Priority date: 2008-09-23
Filing date: 2008-09-23
Publication date: 2011-11-22

Abstract

The present invention is a system which includes an interposer. The interposer may include a mounting plate for mounting the interposer to a fuselage of an aircraft. The interposer may interface with the fuselage to form a seal for maintaining pressure within the aircraft. The system may further include an antenna module. The antenna module may include a ground plane, an aircraft antenna, and a radome. The ground plane may be connected to the aircraft antenna and may be configured for allowing the antenna module to be mounted to the interposer. The radome may be connected to the ground plane to form an enclosure for housing the antenna. The antenna module may be removably connected to the interposer. The system may further include an interconnect for electrically connecting the antenna module to electronics located within the aircraft. The antenna module may be disconnected from the interposer without breaking the seal formed between the interposer and the fuselage.

Description

FIELD OF THE INVENTION

The present invention relates to the field of Radio Frequency (RF) devices and Advanced Radio Systems and particularly to a system for providing Global Positioning System (GPS) capability, a pressure vessel enclosure, a radome and an Radio Frequency (RF) sub-systems enclosure for integration with an antenna, such as an electrically small, wideband omni and/or steerable beam and/or adaptable beam antenna as disclosed in the U.S. patent application entitled: A System and Method for Providing an Electrically Small, 900 Megahertz (MHz) to 10 Gigahertz (GHz) Ultra-Wideband, Omni-Directional and TCAS or CISS Steerable Directional Antenna with GPS or XM Circularly Polarized Antenna filed Aug. 14, 2008 and having Express Mail Mailing Label Number EM 210498603 US, which is hereby incorporated by reference.

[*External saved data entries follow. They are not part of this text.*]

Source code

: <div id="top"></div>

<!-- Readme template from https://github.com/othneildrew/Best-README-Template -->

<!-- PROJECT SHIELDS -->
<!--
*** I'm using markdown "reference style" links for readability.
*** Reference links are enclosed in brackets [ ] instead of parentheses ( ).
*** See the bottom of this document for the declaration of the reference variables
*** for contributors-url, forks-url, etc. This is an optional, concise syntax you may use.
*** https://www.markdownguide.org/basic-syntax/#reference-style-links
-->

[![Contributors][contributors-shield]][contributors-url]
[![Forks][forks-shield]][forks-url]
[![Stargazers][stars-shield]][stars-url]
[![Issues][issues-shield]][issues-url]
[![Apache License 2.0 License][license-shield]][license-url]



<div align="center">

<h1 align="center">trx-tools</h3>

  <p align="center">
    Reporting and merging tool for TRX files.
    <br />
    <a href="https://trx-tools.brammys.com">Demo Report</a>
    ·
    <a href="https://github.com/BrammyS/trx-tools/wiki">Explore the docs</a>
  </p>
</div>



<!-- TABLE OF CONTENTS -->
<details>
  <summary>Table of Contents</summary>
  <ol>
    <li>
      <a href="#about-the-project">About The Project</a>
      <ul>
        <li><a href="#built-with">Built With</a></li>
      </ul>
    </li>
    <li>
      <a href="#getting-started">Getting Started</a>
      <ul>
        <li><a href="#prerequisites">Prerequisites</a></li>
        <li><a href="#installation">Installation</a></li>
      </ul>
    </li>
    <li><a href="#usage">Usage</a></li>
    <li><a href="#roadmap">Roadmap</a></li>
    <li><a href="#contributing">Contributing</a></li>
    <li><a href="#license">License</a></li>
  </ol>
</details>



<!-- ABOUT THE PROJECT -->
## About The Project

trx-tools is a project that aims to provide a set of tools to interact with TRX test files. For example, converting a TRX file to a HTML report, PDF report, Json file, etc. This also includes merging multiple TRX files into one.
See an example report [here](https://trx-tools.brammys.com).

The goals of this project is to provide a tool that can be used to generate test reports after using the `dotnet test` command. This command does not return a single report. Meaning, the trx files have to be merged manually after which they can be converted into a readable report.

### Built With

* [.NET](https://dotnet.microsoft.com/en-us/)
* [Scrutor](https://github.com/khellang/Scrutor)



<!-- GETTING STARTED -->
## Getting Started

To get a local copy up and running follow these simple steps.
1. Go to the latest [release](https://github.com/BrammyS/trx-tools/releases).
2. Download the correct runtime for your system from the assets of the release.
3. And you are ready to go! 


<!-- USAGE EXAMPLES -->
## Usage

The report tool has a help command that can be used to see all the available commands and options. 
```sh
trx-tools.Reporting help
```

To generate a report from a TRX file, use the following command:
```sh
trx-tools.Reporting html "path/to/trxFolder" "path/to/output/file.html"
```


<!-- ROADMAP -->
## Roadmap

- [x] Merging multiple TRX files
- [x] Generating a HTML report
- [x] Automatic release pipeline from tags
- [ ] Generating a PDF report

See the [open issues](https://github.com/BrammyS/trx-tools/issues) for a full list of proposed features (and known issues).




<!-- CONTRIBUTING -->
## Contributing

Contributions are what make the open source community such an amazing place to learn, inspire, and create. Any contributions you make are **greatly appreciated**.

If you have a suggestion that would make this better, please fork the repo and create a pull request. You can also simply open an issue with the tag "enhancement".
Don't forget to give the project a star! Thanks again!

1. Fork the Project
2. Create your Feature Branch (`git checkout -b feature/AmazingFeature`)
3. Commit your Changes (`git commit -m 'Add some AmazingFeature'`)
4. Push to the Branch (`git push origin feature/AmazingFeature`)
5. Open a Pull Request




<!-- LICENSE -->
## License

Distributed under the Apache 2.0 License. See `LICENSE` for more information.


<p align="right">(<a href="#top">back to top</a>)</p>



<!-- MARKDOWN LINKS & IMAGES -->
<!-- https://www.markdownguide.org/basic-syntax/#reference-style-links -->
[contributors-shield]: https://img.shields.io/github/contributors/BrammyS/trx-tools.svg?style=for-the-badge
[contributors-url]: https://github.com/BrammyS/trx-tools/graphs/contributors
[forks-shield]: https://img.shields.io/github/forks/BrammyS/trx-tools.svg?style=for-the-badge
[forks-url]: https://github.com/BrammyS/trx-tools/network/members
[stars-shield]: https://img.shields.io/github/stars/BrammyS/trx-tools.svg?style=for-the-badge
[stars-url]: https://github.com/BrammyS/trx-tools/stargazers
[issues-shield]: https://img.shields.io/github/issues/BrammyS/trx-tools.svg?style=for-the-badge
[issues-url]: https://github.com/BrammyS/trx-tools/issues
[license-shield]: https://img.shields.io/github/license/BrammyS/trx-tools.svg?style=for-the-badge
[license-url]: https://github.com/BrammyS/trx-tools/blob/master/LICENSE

BACKGROUND OF THE INVENTION

A number of current RF devices (ex. —antennas/antenna modules/antenna systems) for aircraft may have structural characteristics which make them cost-inefficient and less than desirable for implementation with the aircraft.

Thus, it would be desirable to provide a system for providing an antenna which obviates the problems associated with current antennas.

SUMMARY OF THE INVENTION

Accordingly, an embodiment of the present invention is directed to a system, including: an interposer, the interposer configured for being mounted to a fuselage of an aircraft, the interposer configured for interfacing with the fuselage to form a seal for maintaining pressure within the aircraft; and an antenna module, the antenna module configured for being mounted to the interposer, wherein the antenna module is removably connected to the interposer.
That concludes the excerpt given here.